Amanohashidate et ce passage, cet isthme d’à peine quelques mètres de large, ici des plages

un manquement à l’horizon (et un artefact dans le ciel), là dans l’eau la joie de se baigner ?

c’est l’été – l’autre face du passage, du pont, du témoin

montagnes alentours

autre saison, autre époque et tout à coup sur l’autre rive plus personne

peut-être la solitude, ne fut-ce l’opérateur, vaguelettes eau de lagon, et de loin et de haut (deux téléphériques, dit-on, vous déposent là-haut, accès compris dans japan rail pass) d’un sens (vers l’est)

puis d’un autre (vers l’ouest)

(ce qu’il me plairait de prendre ces trains – dits Shinkansen, sept jours 226 euros tant que je voudrais – bah qui sait ?) en haut l’un des deux voyageurs croisait ceci (on ne voit pas les cartes postales, mais on distingue un peu la tête d’un garçon

que je n’avais pas distinguée en regardant l’image, mais il est bien là)…

On passe au torii les pieds dans l’eau de Miyajima

les gens cherchent sans doute quelque coquillage, passent ici repassent par là – spiritualité et réalité du sens physique – la mer s’est retirée, on se prend en photo devant l’immense porte

puis doucement l’eau remontera

et finira par baigner les pieds et du temple et des fidèles (elle monte peut-être de deux mètres dirait-on)

(le raccord est assez mal produit, mais le temple – ou sa porte – est ancré et l’accès est libre)

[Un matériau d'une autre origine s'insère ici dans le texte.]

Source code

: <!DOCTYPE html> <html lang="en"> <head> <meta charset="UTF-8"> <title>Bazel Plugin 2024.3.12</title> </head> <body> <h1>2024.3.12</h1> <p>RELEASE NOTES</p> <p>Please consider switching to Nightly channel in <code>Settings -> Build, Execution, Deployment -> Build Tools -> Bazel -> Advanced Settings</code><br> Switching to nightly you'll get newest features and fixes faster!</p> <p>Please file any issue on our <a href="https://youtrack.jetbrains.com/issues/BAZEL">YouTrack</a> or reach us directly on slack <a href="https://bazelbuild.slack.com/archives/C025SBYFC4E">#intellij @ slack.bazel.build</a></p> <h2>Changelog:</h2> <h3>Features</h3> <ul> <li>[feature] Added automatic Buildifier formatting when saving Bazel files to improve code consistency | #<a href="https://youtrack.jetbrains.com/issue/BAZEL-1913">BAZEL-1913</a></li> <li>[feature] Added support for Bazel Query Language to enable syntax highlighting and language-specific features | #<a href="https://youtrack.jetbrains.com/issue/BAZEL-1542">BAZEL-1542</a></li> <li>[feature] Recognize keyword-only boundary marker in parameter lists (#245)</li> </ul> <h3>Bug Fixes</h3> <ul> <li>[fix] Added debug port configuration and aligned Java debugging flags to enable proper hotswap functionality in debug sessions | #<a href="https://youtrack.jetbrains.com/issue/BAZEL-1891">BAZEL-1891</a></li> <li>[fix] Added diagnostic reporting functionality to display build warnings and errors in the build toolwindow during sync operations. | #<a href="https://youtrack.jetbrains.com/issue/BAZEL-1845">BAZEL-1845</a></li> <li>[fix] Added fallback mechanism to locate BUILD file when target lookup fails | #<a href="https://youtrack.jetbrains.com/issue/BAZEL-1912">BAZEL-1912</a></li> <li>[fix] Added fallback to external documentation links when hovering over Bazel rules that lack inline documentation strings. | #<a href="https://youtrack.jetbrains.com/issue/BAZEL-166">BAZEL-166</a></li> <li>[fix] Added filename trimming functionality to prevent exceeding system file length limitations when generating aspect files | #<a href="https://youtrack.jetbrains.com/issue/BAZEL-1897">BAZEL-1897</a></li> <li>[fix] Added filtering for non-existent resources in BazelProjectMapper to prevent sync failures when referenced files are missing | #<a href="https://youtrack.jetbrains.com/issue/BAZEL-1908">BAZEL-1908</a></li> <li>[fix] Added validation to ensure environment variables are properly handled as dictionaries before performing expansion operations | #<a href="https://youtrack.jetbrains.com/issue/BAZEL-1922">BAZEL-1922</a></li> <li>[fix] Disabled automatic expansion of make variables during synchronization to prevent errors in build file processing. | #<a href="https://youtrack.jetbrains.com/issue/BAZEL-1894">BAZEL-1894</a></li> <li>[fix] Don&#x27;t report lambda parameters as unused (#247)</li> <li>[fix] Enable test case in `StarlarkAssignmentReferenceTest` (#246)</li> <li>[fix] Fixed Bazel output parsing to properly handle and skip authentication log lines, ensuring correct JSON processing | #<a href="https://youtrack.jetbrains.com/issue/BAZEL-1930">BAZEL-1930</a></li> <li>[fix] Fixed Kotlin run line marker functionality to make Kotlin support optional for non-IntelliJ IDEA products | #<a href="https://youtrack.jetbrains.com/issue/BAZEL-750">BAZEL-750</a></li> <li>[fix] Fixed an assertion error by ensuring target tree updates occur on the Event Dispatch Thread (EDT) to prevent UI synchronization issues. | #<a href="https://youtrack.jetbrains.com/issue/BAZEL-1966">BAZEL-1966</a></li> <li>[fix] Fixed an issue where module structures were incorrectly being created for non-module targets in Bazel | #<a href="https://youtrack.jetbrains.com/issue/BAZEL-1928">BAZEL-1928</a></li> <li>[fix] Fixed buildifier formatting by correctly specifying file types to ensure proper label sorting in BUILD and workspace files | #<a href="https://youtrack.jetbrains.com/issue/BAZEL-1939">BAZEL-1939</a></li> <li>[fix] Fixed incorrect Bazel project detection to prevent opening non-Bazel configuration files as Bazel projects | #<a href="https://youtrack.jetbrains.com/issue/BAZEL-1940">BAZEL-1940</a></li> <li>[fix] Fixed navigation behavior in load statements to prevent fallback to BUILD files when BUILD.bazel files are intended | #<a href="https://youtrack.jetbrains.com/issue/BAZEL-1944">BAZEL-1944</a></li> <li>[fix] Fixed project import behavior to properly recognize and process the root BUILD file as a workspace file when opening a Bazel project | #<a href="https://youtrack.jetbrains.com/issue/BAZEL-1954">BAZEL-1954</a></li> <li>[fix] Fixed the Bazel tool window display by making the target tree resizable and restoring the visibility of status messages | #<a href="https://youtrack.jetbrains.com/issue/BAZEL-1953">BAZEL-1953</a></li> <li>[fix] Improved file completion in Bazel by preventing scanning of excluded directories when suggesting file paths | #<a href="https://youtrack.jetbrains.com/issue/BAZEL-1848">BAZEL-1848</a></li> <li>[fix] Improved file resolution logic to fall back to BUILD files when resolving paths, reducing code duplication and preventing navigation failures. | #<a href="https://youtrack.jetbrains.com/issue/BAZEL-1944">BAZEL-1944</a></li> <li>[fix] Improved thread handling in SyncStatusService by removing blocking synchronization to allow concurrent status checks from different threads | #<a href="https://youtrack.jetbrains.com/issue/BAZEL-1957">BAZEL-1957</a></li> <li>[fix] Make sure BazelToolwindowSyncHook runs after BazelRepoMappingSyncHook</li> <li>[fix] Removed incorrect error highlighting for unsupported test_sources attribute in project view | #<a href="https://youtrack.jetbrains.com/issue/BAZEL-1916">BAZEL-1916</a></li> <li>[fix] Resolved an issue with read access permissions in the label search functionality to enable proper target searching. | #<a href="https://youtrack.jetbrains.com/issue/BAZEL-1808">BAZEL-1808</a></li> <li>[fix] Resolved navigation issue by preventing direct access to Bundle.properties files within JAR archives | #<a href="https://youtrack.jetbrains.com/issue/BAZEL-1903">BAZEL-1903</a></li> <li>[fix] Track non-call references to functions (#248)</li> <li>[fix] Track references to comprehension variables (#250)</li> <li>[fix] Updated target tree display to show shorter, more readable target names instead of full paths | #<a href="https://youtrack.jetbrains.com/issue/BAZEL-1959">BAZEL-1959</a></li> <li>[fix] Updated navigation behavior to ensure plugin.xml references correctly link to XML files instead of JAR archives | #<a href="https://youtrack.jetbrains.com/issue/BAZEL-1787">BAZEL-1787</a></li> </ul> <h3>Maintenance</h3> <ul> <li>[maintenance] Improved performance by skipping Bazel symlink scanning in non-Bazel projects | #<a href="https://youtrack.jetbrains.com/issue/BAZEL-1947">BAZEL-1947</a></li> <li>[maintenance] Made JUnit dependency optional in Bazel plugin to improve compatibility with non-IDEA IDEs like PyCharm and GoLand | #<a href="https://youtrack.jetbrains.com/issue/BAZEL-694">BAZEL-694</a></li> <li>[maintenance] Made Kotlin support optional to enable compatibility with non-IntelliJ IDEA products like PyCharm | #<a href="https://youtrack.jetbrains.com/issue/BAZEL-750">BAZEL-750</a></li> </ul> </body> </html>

Avant d’en arriver là, ils étaient dans un petit village sur pilotis (Ine) qu’on voit ici

et puisque des milliers d’oiseaux, trois autres

(on voit à peine le troisième bord cadre à droite) mais aussi, ce que j’aime ça, cette pêche sur des radeaux

Magnifique.

Troisième paysage (mon préféré peut-être bien, Matsushima

et son pont rouge vers les îles aux pins, ou cette autre île, Fukurajima

Dans quelques jours, il ne sera plus question d’eau, mais ces îles du Japon, et cette eau calme, quelle splendeur…

Pour finir comme Christian Garcin,on retourne l’image pour apercevoir le dragon

(pas très reconnaissable) (une question de culture, certainement)

La suite (prochaine étape Shangaï, si j’ai bien compris) au prochain numéro.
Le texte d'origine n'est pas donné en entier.